Your output should be the lines below from the one with "Then you can go ahead and use the other tabs!" through the one with "- doc.qt.io/qt-5/modules.html", copied exactly, pictures excluded.

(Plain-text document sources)
________

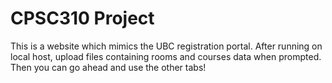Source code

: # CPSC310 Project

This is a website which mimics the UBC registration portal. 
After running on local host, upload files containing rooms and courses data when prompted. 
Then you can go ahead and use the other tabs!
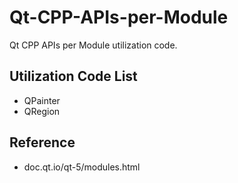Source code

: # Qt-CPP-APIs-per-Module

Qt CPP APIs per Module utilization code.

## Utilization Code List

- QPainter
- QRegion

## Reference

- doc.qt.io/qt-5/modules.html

________

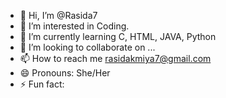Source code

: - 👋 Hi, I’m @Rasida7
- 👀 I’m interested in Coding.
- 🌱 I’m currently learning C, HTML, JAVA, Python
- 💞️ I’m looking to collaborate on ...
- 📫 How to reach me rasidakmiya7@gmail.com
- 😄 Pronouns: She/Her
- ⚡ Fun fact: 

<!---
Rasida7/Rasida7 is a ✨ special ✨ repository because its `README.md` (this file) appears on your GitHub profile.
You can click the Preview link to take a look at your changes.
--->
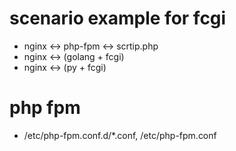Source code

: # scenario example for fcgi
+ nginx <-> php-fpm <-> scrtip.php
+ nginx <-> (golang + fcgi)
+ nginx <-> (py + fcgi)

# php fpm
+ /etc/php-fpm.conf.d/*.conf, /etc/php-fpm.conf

________

RESULT |
Then you can go ahead and use the other tabs!
Source code

: # Qt-CPP-APIs-per-Module

Qt CPP APIs per Module utilization code.

## Utilization Code List

- QPainter
- QRegion

## Reference

- doc.qt.io/qt-5/modules.html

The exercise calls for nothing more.